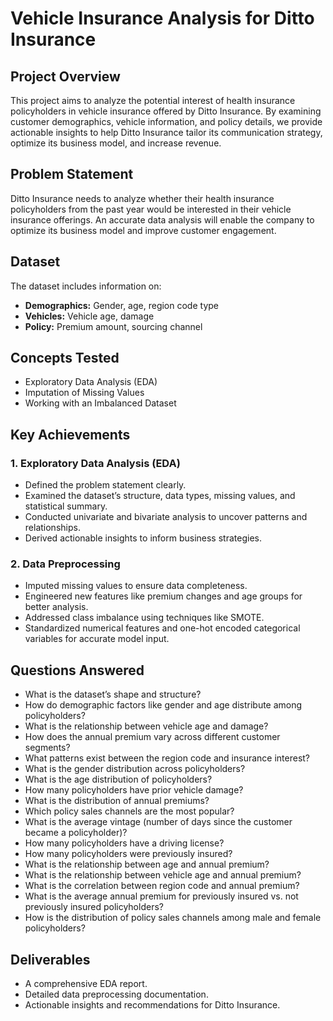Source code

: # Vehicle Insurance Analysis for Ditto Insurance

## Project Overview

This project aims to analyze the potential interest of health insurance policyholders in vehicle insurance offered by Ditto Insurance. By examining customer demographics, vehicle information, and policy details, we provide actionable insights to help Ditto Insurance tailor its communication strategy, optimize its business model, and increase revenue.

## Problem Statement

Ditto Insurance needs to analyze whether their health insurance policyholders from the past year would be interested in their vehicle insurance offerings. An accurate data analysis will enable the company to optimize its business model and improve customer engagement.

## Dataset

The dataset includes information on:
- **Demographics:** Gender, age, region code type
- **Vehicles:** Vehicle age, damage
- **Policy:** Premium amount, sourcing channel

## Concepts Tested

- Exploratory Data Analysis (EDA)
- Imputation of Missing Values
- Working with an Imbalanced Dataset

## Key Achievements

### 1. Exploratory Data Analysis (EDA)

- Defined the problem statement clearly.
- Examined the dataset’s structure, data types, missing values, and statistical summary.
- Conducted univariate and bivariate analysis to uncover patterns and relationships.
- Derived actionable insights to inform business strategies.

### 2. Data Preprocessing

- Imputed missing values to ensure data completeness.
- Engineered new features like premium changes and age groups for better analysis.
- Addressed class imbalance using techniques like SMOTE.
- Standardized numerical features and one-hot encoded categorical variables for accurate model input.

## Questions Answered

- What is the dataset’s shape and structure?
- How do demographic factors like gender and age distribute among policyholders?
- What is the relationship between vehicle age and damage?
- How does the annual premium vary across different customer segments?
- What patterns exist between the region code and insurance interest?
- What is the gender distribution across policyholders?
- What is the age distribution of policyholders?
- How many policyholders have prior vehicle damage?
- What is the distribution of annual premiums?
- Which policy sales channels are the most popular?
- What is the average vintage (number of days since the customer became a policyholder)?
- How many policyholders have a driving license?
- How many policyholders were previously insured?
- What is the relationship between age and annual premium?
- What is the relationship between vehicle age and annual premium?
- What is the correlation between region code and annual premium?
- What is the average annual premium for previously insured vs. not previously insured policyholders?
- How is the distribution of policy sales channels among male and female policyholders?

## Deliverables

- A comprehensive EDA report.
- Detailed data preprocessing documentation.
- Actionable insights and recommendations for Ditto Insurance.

__Directions for this task__.
From the data above, return every line from the line that has "- Derived actionable" up to and including the line that has "- Addressed class", exactly.

__Exercise answer__.
- Derived actionable insights to inform business strategies.

### 2. Data Preprocessing

- Imputed missing values to ensure data completeness.
- Engineered new features like premium changes and age groups for better analysis.
- Addressed class imbalance using techniques like SMOTE.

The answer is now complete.